BEGIN
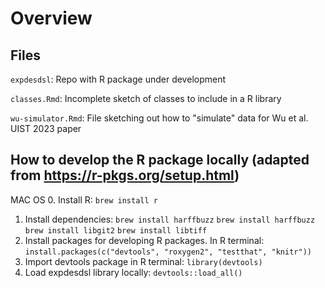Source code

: # Overview

## Files
`expdesdsl`: Repo with R package under development

`classes.Rmd`: Incomplete sketch of classes to include in a R library

`wu-simulator.Rmd`: File sketching out how to "simulate" data for Wu et al. UIST 2023 paper

## How to develop the R package locally (adapted from https://r-pkgs.org/setup.html)
MAC OS
0. Install R: 
    `brew install r`
1. Install dependencies:
    `brew install harffbuzz`
    `brew install harffbuzz`
    `brew install libgit2`
    `brew install libtiff`
1. Install packages for developing R packages. In R terminal: 
    `install.packages(c("devtools", "roxygen2", "testthat", "knitr"))`
2. Import devtools package in R terminal:
    `library(devtools)`
3. Load expdesdsl library locally: 
    `devtools::load_all()`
END
> **TRY IT**
An unchanged copy of the data, images excluded, is all that should be given.

> **OUTPUT**
Source code

: # Overview

## Files
`expdesdsl`: Repo with R package under development

`classes.Rmd`: Incomplete sketch of classes to include in a R library

`wu-simulator.Rmd`: File sketching out how to "simulate" data for Wu et al. UIST 2023 paper

## How to develop the R package locally (adapted from https://r-pkgs.org/setup.html)
MAC OS
0. Install R: 
    `brew install r`
1. Install dependencies:
    `brew install harffbuzz`
    `brew install harffbuzz`
    `brew install libgit2`
    `brew install libtiff`
1. Install packages for developing R packages. In R terminal: 
    `install.packages(c("devtools", "roxygen2", "testthat", "knitr"))`
2. Import devtools package in R terminal:
    `library(devtools)`
3. Load expdesdsl library locally: 
    `devtools::load_all()`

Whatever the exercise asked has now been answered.